LayerEstimated horizonWhat happens
UI layer / Generic SaaS1–2 yearsSeat pricing compression and agent-driven operation replacement advance. The stock market is already pricing in this scenario
Workflow layer2–5 yearsAI agent-driven process building proliferates, but audit and governance frameworks must develop in parallel. The main "build vs buy" battleground
SoR layer / Core systems5+ yearsRequirements for data accuracy, audit, and compliance don't change. SaaS companies and SIers controlling this layer get strengthened as AI's "substrate"
Procurement / Vendor relationships10+ yearsLong-term contracts, human relationships, and switching costs operate on a different clock than technological innovation

Basis for these estimates

AI-side velocity: According to Cherny, Claude Code usage went from "10% of my code → 50% → 80–90%" within six months. However, he also acknowledges that "the models are still overall not great at coding." AI tool evolution is rapid, but stability remains insufficient.

Enterprise-side friction: Meanwhile, data migration, procurement processes, and vendor relationships operate on an entirely different clock (Frictions 1–3 above).

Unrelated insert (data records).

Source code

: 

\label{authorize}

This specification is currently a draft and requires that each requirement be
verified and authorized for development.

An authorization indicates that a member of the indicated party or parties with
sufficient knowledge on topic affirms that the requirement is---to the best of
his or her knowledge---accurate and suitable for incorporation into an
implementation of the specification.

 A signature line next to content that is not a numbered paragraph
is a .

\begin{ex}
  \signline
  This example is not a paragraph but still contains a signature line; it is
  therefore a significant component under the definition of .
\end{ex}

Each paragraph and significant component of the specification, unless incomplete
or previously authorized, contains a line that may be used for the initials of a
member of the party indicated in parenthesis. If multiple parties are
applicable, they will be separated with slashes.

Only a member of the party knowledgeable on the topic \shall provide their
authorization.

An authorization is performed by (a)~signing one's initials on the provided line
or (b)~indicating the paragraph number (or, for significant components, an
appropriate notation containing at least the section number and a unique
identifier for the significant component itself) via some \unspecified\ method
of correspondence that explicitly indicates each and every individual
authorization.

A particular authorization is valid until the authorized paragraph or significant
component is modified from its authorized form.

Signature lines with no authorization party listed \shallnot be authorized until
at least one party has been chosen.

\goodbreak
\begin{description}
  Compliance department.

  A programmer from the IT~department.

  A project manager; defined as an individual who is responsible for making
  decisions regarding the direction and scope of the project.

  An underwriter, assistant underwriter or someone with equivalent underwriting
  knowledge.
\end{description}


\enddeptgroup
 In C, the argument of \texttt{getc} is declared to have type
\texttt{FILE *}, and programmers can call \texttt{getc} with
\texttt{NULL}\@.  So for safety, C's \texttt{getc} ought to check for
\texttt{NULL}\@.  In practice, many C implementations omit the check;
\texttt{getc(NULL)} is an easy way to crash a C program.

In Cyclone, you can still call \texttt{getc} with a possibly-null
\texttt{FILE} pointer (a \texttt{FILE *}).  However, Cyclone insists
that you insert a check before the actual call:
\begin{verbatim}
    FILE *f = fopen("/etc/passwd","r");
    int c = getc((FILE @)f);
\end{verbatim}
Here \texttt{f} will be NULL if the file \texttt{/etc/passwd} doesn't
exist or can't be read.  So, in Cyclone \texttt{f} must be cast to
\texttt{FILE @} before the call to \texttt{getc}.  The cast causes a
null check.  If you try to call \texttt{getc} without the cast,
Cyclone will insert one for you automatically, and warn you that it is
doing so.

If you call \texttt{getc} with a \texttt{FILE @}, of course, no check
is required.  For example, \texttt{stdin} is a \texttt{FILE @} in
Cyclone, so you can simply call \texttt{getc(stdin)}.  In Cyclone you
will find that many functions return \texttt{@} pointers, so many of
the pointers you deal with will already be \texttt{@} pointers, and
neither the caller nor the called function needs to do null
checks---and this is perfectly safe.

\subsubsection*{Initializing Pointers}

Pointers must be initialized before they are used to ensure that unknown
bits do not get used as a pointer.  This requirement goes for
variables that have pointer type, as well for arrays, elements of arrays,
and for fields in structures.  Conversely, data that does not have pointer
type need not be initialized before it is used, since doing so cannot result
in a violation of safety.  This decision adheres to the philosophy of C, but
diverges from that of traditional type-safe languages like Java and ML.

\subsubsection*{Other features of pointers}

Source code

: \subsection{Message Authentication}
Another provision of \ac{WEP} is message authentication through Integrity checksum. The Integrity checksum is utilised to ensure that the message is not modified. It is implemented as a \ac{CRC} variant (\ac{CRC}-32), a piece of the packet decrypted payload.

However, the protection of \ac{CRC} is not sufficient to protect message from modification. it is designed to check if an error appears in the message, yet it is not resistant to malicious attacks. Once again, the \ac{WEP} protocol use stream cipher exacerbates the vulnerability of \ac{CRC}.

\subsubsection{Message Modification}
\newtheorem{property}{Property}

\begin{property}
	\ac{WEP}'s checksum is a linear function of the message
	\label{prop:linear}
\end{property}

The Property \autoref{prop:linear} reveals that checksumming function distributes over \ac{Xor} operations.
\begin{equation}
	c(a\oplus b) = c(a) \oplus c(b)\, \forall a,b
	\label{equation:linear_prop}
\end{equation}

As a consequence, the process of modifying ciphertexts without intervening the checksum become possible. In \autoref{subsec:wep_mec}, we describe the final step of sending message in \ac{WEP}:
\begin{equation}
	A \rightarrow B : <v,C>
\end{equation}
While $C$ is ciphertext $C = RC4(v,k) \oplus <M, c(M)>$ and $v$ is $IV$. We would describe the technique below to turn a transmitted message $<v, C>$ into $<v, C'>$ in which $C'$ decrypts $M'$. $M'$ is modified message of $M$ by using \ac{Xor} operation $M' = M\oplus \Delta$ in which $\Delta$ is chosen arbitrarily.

The direction is clear, but speed is determined by organizational change velocity, not AI capability.


What to do next, by role

The same conclusion means different things depending on where you sit.

SaaS company leaders and product managers. Start by auditing your dependency on UI-layer value. Redesigning the pricing model (seats → task-based / usage / outcome-linked) is unavoidable. The survival fork point is whether you can redefine SoR and governance value and establish your position as AI's "substrate."

Enterprise IT departments. Maintain SoR while starting agent experiments in the UI/Workflow layers. But rolling out enterprise-wide without governance leads to a repeat of the VBA era. Design the rules first — who builds what, and who owns operational responsibility.

System integrators / outsourced development. Shift value from man-month billing to integration design, data migration, and governance construction. Declining coding unit prices are inevitable, but the value of unglamorous coordination and accountability remains. "Friction 1" above is exactly where SIer value is most effective.

Individual engineers. Identify which layer your work sits on. If it's UI-centric, impact comes early. If it's SoR/integration/governance-adjacent, there's more time. The question isn't "what happens to engineers" but "which layer do my skills serve?"

There’s also an axis beyond layer positioning. Cherny emphasizes hiring "generalists — engineers who can code but also do product work, design, and user research" (ibid.). In an era where AI compresses coding tasks, what gains value is the engineer who can wield AI tools effectively, maintain their own code quality standards, and bring product sense to the table. Beyond identifying your layer, audit the breadth of your skill set.


Conclusion: SaaS isn't dying — it's bifurcating

The February 2026 SaaS stock crash was the market overreacting to an "AI agents fully replace SaaS" narrative. What's actually happening isn't wholesale death but bifurcation.

  • What dies: Generic SaaS with value concentrated in the UI layer, along with the per-seat pricing model
  • What survives: Deep vertical SaaS that provides trust, control, and risk transfer as a System of Record
  • What evolves: SaaS itself absorbs AI and redefines pricing models as it transforms

"SaaS is dead" works as a conversation starter but is too coarse as an analytical tool. Which layer, which functionality, which pricing model is affected? Without that decomposition, neither investment decisions nor career decisions can be made.